Records from a data source ->
┄┄┄┄┄┄┄┄┄┄

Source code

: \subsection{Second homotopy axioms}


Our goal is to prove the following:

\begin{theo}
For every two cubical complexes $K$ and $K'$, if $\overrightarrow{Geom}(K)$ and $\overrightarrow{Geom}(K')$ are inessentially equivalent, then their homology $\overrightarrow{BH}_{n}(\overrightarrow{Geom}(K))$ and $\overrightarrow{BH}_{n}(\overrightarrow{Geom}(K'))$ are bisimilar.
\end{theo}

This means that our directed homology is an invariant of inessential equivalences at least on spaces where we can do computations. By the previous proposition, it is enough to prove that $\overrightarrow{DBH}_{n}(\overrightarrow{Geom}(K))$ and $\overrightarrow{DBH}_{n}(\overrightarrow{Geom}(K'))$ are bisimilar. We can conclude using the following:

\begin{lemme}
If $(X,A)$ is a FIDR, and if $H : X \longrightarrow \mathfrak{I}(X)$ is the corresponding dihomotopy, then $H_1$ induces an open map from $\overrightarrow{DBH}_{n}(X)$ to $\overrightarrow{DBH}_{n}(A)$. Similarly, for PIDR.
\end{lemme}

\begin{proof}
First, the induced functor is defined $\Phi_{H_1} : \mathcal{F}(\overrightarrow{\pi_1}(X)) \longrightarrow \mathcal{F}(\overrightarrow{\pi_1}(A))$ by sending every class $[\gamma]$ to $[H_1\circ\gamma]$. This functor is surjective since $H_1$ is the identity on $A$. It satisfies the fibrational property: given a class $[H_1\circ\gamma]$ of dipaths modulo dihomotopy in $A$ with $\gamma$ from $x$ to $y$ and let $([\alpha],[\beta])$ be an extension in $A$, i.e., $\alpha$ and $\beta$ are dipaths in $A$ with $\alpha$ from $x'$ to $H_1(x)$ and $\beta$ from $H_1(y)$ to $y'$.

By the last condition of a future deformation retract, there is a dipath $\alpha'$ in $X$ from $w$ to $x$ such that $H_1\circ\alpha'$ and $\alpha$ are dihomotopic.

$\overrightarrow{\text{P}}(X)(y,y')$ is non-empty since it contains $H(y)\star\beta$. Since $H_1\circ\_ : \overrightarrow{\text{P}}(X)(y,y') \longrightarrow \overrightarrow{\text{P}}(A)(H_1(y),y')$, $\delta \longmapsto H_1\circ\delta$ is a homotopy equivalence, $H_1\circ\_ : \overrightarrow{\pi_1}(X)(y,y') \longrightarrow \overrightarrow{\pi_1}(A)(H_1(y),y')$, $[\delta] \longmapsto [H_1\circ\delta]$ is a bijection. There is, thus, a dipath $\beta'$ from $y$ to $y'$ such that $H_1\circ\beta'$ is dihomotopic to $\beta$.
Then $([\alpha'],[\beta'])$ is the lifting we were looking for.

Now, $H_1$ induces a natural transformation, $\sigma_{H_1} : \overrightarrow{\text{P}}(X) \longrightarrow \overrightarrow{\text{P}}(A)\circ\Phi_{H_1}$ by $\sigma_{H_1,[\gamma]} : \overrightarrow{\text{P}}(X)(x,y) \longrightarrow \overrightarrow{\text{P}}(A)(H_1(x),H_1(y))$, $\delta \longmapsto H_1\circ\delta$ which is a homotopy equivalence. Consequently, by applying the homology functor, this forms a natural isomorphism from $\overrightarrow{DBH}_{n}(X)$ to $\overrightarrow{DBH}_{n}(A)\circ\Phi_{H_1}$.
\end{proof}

┄┄┄┄┄┄┄┄┄┄

Description of the task -> Taking the lines above, repeat exactly those from the line that contains "By the last" through the line that contains "Then $([\alpha'],[\beta'])$ is", and both of those lines as well. Include nothing else.

Written solution ->
By the last condition of a future deformation retract, there is a dipath $\alpha'$ in $X$ from $w$ to $x$ such that $H_1\circ\alpha'$ and $\alpha$ are dihomotopic.

$\overrightarrow{\text{P}}(X)(y,y')$ is non-empty since it contains $H(y)\star\beta$. Since $H_1\circ\_ : \overrightarrow{\text{P}}(X)(y,y') \longrightarrow \overrightarrow{\text{P}}(A)(H_1(y),y')$, $\delta \longmapsto H_1\circ\delta$ is a homotopy equivalence, $H_1\circ\_ : \overrightarrow{\pi_1}(X)(y,y') \longrightarrow \overrightarrow{\pi_1}(A)(H_1(y),y')$, $[\delta] \longmapsto [H_1\circ\delta]$ is a bijection. There is, thus, a dipath $\beta'$ from $y$ to $y'$ such that $H_1\circ\beta'$ is dihomotopic to $\beta$.
Then $([\alpha'],[\beta'])$ is the lifting we were looking for.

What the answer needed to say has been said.